- Born: 1616 Thury-Harcourt-le-Hom
- Died: 10 November 1695 (aged 78–79) Quebec City
- Occupations: Merchant, Fur trader and official
- Spouse: Geneviève Juchereau
- Children: 15
- Relatives: Pierre Legardeur de Repentigny - Brother

= Charles Legardeur de Tilly =

Charles Legardeur de Tilly (1616 - November 10, 1695) was a merchant, fur trader, seigneur and official in New France. He served as governor of Trois-Rivières from 1648 to 1650 and as a member of the Sovereign Council of New France from 1663 to 1688.

The son of René Legardeur de Tilly and Catherine de Cordé, he was born at Thury-Harcourt and came to New France in 1636 with his brother Pierre. He married Geneviève, the daughter of Jean Juchereau de Maur, in 1648. In partnership with François Byssot de la Rivière and Jean-Paul Godefroy, Tilly hunted seals at Tadoussac and traded in beaver pelts. In the fall of 1650, he returned to France to acquire the fishing monopoly at Tadoussac from the Company of One Hundred Associates.
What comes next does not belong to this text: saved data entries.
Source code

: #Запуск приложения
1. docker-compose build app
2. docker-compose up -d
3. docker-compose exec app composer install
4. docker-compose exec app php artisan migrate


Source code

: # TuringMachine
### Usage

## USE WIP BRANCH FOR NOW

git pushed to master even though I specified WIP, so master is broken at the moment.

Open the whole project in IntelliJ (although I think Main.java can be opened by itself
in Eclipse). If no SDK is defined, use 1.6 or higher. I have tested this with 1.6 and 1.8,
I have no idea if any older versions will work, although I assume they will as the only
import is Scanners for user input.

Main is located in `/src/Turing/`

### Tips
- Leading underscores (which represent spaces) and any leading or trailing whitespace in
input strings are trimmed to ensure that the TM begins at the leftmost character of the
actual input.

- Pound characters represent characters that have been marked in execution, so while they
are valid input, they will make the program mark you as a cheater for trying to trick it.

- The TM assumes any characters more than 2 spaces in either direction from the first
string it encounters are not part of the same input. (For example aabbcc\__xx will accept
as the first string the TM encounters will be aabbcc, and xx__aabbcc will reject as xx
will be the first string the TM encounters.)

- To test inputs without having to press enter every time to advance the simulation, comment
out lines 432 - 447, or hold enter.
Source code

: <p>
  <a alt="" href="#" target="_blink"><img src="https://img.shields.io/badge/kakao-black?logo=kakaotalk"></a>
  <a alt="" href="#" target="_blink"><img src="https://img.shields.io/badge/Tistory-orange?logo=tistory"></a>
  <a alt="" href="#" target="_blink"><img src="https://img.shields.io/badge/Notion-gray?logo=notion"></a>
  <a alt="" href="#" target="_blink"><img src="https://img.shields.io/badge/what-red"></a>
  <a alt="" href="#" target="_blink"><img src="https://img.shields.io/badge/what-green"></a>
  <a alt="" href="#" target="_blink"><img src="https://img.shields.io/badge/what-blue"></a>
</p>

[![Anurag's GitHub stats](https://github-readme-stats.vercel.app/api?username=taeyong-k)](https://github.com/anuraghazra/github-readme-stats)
In 1652, he acquired the seigneury of Cap-des-Rosiers. He was one of the first members of the Sovereign Council of New France and was named a life member of the Council in 1675. In 1679, following a dispute between the council and Governor Frontenac, he was ordered by Frontenac to withdraw from Quebec City; at that time, he moved to Beauport. Tilly subsequently submitted to Frontenac and returned to the Council, serving until 1688, when his son Pierre-Noël became a member. He died at Quebec City seven years later.